I have to solve this exercise but I have really no clue even how to start with it:
Identify the topological space underlying the cubic $Y^2Z=X^2(X-Z)$ in $\mathbb{PR}^2$. How does it fit with the shape of $Y^2Z=X(X-Z)(X-\lambda Z)$ in $\mathbb{R}^2$ ($\lambda\in\mathbb{R}-\{0,1\}$)?
I would be really thankful if anybody could help me, thanks in advance!
On
a) The topological space underlying the cubic $Y^2Z=X^2(X-Z)$ in $\mathbb{PR}^2$ is disconnected .
One (closed) connected component is the singleton set consisting of just the origin {[0:0:1]}.
The other component (the rest) is homeomorphic to a circle.
b) Every curve $Y^2Z=X(X-Z)(X-\lambda Z)$ with $\mathbb{R}^2$ ($\lambda\in\mathbb{R}-\{0,1\}$) is disconnected too, and is homeomorphic to the disjoint union of two circles.
Think of $\Bbb R\Bbb P^2$ as $\Bbb R^2$ with a copy of $\Bbb R\Bbb P^1$ at infinity.

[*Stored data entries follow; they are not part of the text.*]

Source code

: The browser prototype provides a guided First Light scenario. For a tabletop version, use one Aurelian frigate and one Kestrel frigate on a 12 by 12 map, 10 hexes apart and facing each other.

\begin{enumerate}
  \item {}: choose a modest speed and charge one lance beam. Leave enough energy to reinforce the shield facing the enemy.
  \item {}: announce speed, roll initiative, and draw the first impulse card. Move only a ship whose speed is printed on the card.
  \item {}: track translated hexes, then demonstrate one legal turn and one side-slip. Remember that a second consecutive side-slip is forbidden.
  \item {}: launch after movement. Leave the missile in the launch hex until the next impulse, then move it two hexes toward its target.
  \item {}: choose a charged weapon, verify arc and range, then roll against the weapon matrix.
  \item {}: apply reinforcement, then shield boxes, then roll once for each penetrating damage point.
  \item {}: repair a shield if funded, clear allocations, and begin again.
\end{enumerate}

Setting $Z=1$, you get the affine "curve" $y^2=x^2(x-1)$, consists of the origin and a smooth curve (for $x\ge 1$). It meets the "line at infinity" in the one point $[0,1,0]$. Thus, it is homeomorphic to the union of a point and a circle. For extra credit (:)), can you show that the curve has an inflection point at infinity (and meets the line at infinity tangentially)?

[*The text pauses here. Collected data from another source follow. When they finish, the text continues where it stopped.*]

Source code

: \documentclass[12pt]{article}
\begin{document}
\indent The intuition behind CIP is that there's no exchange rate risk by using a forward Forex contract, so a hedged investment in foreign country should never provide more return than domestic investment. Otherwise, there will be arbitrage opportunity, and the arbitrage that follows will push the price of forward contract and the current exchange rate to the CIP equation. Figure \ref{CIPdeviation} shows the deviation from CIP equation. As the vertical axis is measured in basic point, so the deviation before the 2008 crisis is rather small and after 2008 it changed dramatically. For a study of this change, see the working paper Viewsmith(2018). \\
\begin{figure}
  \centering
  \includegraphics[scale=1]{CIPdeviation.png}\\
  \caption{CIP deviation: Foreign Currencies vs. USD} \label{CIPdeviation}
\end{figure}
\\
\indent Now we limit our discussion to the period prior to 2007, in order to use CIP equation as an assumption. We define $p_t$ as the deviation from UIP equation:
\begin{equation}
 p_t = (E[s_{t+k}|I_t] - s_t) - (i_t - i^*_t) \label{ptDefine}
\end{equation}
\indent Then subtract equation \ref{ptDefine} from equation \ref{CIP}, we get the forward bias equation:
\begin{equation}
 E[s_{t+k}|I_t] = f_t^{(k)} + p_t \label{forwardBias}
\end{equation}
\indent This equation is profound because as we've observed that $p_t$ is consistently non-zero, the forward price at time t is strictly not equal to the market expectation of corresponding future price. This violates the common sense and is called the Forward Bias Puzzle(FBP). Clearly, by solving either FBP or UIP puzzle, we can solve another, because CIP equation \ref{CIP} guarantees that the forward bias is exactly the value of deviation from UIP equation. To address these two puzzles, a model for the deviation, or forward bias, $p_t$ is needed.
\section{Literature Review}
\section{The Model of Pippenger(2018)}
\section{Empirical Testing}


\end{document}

I mistakenly was thinking of the curve $Y^2 Z = X^2(X+Z)$; setting $Z=1$, you get the affine nodal cubic $y^2=x^2(x+1)$. When you include the point at infinity, you should be able to convince yourself that this is homeomorphic to a figure eight curve (i.e., the wedge of two circles). It looks like this:
In the case of the smooth cubic, the standard affine picture has two components. To what standard one-manifold do you think the projective curve is homeomorphic?